In my last company, which I think of as a Round 1 digital media concern, we were fortunate to work with a number of savvy publishers who successfully monetized premium guaranteed inventory at scale, kept their reliance on ad networks in check, and emerged with limbs intact from the worst economic downturn in decades.  It was tough, though, to watch poor channel/reseller management degrade eCPM’s across the industry.  This was particularly true  outside a narrow band of best-practice publishers who, through smart people and smart tools, kept the media middlemen in check.  If physical goods followed the same practices as digital media between 2000 and 2007, Intel would sell its newest, hottest chips for $100 to Dell and HP and simultaneously put them on barges to Asia for resale at $1.

We’re in Round 2 now, and from my perch, it would be a shame to watch publishers repeat with data the mistake made with media in Round 1: namely, middlemen who got too much for too little.

I think there’s a simple, counter-intuitive reason why that’s unlikely to happen, and it has little to do with technology buildout or market adoption.  I might get kicked under the table for saying it, but there’s a silver lining to FTC oversight and the possibility of congressional action.  Even if publishers were ready to start moving data full-throttle into reseller channels, networks, and exchanges, the current privacy environment wouldn’t allow it.

Before they can really attack data monetization, website operators need to solve more immediate questions in data leakage, governance, valuation, and control.

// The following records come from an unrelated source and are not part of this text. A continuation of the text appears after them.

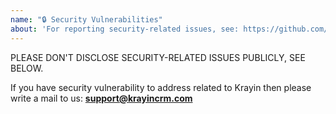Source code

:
 ```yaml
---
name: "🔒 Security Vulnerabilities"
about: 'For reporting security-related issues, see: https://github.com/krayin/laravel-crm#security-vulnerabilities'
---
```


PLEASE DON'T DISCLOSE SECURITY-RELATED ISSUES PUBLICLY, SEE BELOW.

If you have security vulnerability to address related to Krayin then please write a mail to us:
**support@krayincrm.com**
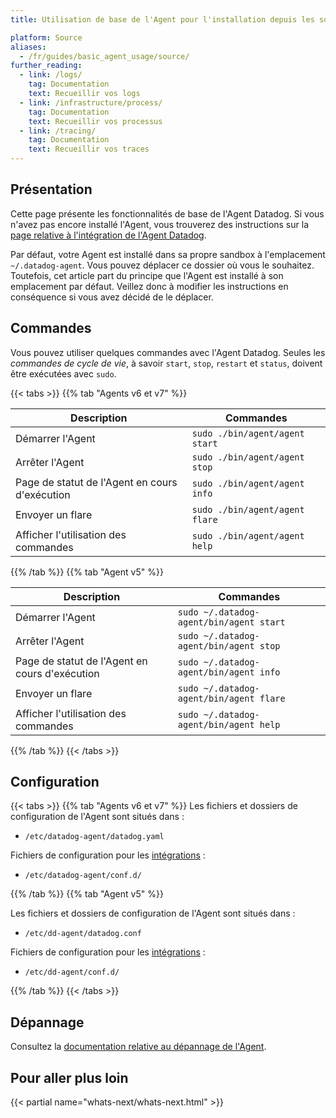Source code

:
 ```yaml
---
title: Utilisation de base de l'Agent pour l'installation depuis les sources

platform: Source
aliases:
  - /fr/guides/basic_agent_usage/source/
further_reading:
  - link: /logs/
    tag: Documentation
    text: Recueillir vos logs
  - link: /infrastructure/process/
    tag: Documentation
    text: Recueillir vos processus
  - link: /tracing/
    tag: Documentation
    text: Recueillir vos traces
---
```

## Présentation

Cette page présente les fonctionnalités de base de l'Agent Datadog. Si vous n'avez pas encore installé l'Agent, vous trouverez des instructions sur la [page relative à l'intégration de l'Agent Datadog][1].

Par défaut, votre Agent est installé dans sa propre sandbox à l'emplacement `~/.datadog-agent`. Vous pouvez déplacer ce dossier où vous le souhaitez. Toutefois, cet article part du principe que l'Agent est installé à son emplacement par défaut. Veillez donc à modifier les instructions en conséquence si vous avez décidé de le déplacer.

## Commandes

Vous pouvez utiliser quelques commandes avec l'Agent Datadog. Seules les _commandes de cycle de vie_, à savoir `start`, `stop`, `restart` et `status`, doivent être exécutées avec `sudo`.

{{< tabs >}}
{{% tab "Agents v6 et v7" %}}

| Description                   | Commandes                                 |
| ----------------------------- | --------------------------------------- |
| Démarrer l'Agent                   | `sudo ./bin/agent/agent start`          |
| Arrêter l'Agent                    | `sudo ./bin/agent/agent  stop`          |
| Page de statut de l'Agent en cours d'exécution  | `sudo ./bin/agent/agent  info`          |
| Envoyer un flare                    | `sudo ./bin/agent/agent  flare`         |
| Afficher l'utilisation des commandes         | `sudo ./bin/agent/agent  help`          |

{{% /tab %}}
{{% tab "Agent v5" %}}

| Description                   | Commandes                                 |
| ----------------------------- | --------------------------------------- |
| Démarrer l'Agent                   | `sudo ~/.datadog-agent/bin/agent start` |
| Arrêter l'Agent                    | `sudo ~/.datadog-agent/bin/agent stop`  |
| Page de statut de l'Agent en cours d'exécution  | `sudo ~/.datadog-agent/bin/agent info`  |
| Envoyer un flare                    | `sudo ~/.datadog-agent/bin/agent flare` |
| Afficher l'utilisation des commandes         | `sudo ~/.datadog-agent/bin/agent help`  |

{{% /tab %}}
{{< /tabs >}}

## Configuration

{{< tabs >}}
{{% tab "Agents v6 et v7" %}}
Les fichiers et dossiers de configuration de l'Agent sont situés dans :

* `/etc/datadog-agent/datadog.yaml`

Fichiers de configuration pour les [intégrations][1] :

* `/etc/datadog-agent/conf.d/`

[1]: /fr/integrations/
{{% /tab %}}
{{% tab "Agent v5" %}}

Les fichiers et dossiers de configuration de l'Agent sont situés dans :

* `/etc/dd-agent/datadog.conf`

Fichiers de configuration pour les [intégrations][1] :

* `/etc/dd-agent/conf.d/`

[1]: /fr/integrations/
{{% /tab %}}
{{< /tabs >}}

## Dépannage

Consultez la [documentation relative au dépannage de l'Agent][2].

## Pour aller plus loin

{{< partial name="whats-next/whats-next.html" >}}

[1]: https://app.datadoghq.com/account/settings#agent/source
[2]: /fr/agent/troubleshooting/
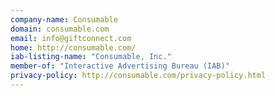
 ```yaml
---
company-name: Consumable
domain: consumable.com
email: info@giftconnect.com
home: http://consumable.com/
iab-listing-name: "Consumable, Inc."
member-of: "Interactive Advertising Bureau (IAB)"
privacy-policy: http://consumable.com/privacy-policy.html
---
```




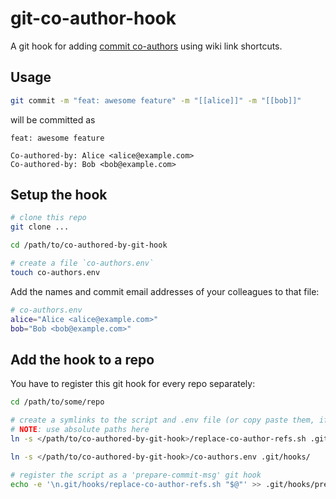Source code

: # git-co-author-hook
A git hook for adding [commit co-authors](https://docs.github.com/en/pull-requests/committing-changes-to-your-project/creating-and-editing-commits/creating-a-commit-with-multiple-authors) using wiki link shortcuts. 

## Usage 

```sh 
git commit -m "feat: awesome feature" -m "[[alice]]" -m "[[bob]]"
``` 

will be committed as

```
feat: awesome feature

Co-authored-by: Alice <alice@example.com>
Co-authored-by: Bob <bob@example.com>
```

## Setup the hook
```sh
# clone this repo
git clone ...

cd /path/to/co-authored-by-git-hook

# create a file `co-authors.env`
touch co-authors.env
```
Add the names and commit email addresses of your colleagues to that file: 
```sh
# co-authors.env
alice="Alice <alice@example.com>"
bob="Bob <bob@example.com>"
```

## Add the hook to a repo
You have to register this git hook for every repo separately:
```sh
cd /path/to/some/repo

# create a symlinks to the script and .env file (or copy paste them, if you prefer)
# NOTE: use absolute paths here
ln -s </path/to/co-authored-by-git-hook>/replace-co-author-refs.sh .git/hooks/

ln -s </path/to/co-authored-by-git-hook>/co-authors.env .git/hooks/

# register the script as a 'prepare-commit-msg' git hook
echo -e '\n.git/hooks/replace-co-author-refs.sh "$@"' >> .git/hooks/prepare-commit-msg
```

They need to give consumers and regulators confidence that the data is being managed responsibly, and they need to understand and assert the data’s true value to the market.  In Tolman’s terms, publishers need to “manage and capture the value of the data they originate” as the precondition to all the possibilities that follow.

Or, as they say in Oakland, you’ve got to pay your dues before you change your shoes.

Step 1 = management.  Step 2 = monetization.

Moving beyond Soviet-era publisher technology

With the emergence of DSP’s, the buy-side of digital media has, almost overnight, armed itself with increasingly sophisticated tooling for segmentation, real-time bidding, and ROI analytics.  Publishers, meanwhile, are left with dated platforms architected to manage ads, not data.  Existing publisher systems simply don’t scale to accommodate the avalanche of audience data from sources such as

  • online interaction with content
  • user registration databases
  • profile and behavioral third-party sources
  • offline providers

and generated from devices such as:

  • PCs,
  • mobile handhelds,
  • tablets,
  • set top boxes, and
  • game devices.

No one wants to see that precious data scattered to the winds, regulators and lawmakers especially.  Capturing, tracking, and processing the torrent of publisher real-time data in an integrated system of record constitutes one of the hardest Big Data challenges in web computing today.  Incumbents seeking to attack it by retrofitting Soviet-era applications developed for Round 1 face certain despair.

First, their hard-working, resource-constrained development teams haven’t yet had time to learn or adopt the emerging technical standards.  Second, the problem sets are fundamentally different, and the velocity and scale at which they unfold require new enabling technologies.  Round 1 media management – forecasting available inventory, pricing ads through guaranteed or auction-based methods, serving ads, analyzing their performance – worked decently well on big iron servers and relational databases. But Round 2 questions – capturing, ingesting, taxonomizing, matching, moving, monetizing, connecting, and certifying data – introduce processing, storage, and algorithmic complexities thousands of times beyond what current ad-centered systems support.

Third, and most importantly, most incumbents are already operating networks and exchanges that treat the publisher as a supplier, not a customer or partner.  They can dangle shimmery objects in front of the publisher and foreswear their middleman’s ways, but make no mistake:  they’re in business to improve their own margins, not their suppliers’.

As publishers move to consolidate and retake control of their audience data, they need neutral partners free of incentive conflicts and uncluttered by salespeople peddling the publishers’ own media to advertisers.  They need technology that can support hyper-scale, real-time data collection and data processing across formats, sources, and devices.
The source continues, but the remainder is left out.